ここのところにはかに蕾が目立つなあと思っていたら。

雨の今朝窓から見ることもなく庭を見ていたら、梅がほころび始めているではないか。
昨年もたしか1月下旬に咲き始めたと記憶しているが、今日はさらに早く中旬の最終日の20日。いくらか波があるようだが、年々早くなっているのは確実のようである。
今日は大寒であるが、寒九の雨以来土の色も下草の色も春めいてきたと感じるこのごろである。

名実

春深し妻は無心に豆を剥き

毎日毎日エンドウが食卓にのぼる。

絹さや、スナップエンドウ、いずれもいまが盛りだが、好みでいうと絹さやの方が好きだ。
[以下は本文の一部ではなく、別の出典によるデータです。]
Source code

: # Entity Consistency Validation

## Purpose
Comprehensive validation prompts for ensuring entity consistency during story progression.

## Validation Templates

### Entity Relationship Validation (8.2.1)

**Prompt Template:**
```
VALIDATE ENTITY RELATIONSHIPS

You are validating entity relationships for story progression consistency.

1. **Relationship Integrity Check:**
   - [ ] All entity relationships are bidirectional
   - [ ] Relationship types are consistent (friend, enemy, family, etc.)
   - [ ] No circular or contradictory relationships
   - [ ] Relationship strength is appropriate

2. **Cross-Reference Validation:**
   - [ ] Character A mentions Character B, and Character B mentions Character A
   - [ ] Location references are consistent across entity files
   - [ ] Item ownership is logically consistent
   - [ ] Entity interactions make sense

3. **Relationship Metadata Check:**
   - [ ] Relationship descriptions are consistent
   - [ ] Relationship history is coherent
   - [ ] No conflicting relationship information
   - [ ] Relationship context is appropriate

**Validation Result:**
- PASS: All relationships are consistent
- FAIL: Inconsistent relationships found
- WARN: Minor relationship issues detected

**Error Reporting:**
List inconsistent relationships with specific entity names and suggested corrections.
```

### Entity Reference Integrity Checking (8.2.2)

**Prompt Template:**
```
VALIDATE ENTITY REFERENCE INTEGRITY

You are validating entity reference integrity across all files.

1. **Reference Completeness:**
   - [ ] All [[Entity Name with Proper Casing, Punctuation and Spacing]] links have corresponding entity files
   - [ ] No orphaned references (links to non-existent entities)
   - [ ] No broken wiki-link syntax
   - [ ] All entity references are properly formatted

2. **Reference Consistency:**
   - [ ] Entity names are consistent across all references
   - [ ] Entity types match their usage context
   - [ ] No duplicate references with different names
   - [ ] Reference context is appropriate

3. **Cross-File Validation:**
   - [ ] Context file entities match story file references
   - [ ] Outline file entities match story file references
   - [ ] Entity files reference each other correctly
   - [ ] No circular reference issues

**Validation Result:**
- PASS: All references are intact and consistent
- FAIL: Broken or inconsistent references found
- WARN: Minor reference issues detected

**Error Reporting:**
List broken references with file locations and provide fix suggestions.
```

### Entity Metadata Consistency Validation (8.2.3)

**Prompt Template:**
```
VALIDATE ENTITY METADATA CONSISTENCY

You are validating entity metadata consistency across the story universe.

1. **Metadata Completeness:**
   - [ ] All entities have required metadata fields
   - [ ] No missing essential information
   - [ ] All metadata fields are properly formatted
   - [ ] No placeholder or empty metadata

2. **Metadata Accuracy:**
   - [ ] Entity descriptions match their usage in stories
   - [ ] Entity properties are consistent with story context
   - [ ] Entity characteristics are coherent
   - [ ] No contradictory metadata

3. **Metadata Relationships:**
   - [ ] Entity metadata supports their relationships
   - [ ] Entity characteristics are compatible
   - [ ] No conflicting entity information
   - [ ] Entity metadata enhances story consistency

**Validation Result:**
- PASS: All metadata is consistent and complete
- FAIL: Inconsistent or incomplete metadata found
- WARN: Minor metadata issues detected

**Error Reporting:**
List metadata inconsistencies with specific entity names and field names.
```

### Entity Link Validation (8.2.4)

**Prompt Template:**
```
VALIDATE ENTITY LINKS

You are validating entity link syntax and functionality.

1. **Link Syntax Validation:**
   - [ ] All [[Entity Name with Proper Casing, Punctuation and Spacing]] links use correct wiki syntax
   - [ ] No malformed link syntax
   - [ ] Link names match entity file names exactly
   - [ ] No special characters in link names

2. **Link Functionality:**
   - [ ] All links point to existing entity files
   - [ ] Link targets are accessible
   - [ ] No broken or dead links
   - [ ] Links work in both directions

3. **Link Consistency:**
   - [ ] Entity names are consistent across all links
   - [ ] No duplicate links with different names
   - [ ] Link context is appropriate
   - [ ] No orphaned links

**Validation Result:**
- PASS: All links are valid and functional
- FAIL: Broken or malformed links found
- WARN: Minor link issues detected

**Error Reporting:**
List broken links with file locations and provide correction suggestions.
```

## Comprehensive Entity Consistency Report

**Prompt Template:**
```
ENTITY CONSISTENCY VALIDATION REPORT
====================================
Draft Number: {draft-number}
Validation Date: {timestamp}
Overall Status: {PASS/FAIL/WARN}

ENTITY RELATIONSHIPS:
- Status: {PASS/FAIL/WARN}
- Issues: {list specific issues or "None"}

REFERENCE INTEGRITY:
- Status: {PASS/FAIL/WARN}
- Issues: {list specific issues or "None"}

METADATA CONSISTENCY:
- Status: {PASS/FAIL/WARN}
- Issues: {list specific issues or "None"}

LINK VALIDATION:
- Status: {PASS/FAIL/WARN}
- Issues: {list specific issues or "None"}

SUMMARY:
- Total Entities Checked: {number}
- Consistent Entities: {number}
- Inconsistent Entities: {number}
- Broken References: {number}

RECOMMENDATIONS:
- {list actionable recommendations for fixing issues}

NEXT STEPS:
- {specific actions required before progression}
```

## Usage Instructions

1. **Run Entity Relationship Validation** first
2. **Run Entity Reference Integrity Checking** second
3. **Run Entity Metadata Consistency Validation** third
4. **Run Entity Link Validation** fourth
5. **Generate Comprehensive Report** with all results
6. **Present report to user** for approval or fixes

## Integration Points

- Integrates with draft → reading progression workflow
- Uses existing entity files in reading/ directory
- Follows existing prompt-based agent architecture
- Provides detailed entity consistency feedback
それもあれこれ手を加えないさっと茹でただけのサラダがいちばんいい。これなら日に三回でてきても飽きることはない。
いまは未熟な豆を莢ごといただいているのであるが、まもなく実豆が食べ頃を迎え主役交代となる。実豆は実豆で豆飯がうまい。明日六日は立夏。名実ともに夏となる。

習慣化

春眠をなでゆく猫の息吹かな

眠い朝が心地いい春である。

その深い眠りをむさぼっているうちに、やがて猫に鼻息をかけられれば終わることになる。
家人にたたき起こされるに比べると憎めないのがいい。うつらうつらしながら猫の喉などをあやしているうち、不思議に目が覚めてしまうのである。
目が覚めたらつぎは朝飯を早くせいとあおられるのであるが、いい意味で一日のリズムをきざむ第一歩となる。あとは自然に体が動いて、猫トイレの交換、同掃除、そしてその間用意してもらっている朝食のテーブルにつく。そのあとは身支度をととのえ、勤行、猫のブラッシング、部屋の掃除、ゴミの日はごみ出し。毎朝この繰り返しである。どれかひとつでも順序が狂ってしまうと、なかなかリズムを取り戻せない。そのくらいルーチン化、習慣化しているわけだ。
これらが全部終わるのが八時半頃。ようやく自分の時間となるのである。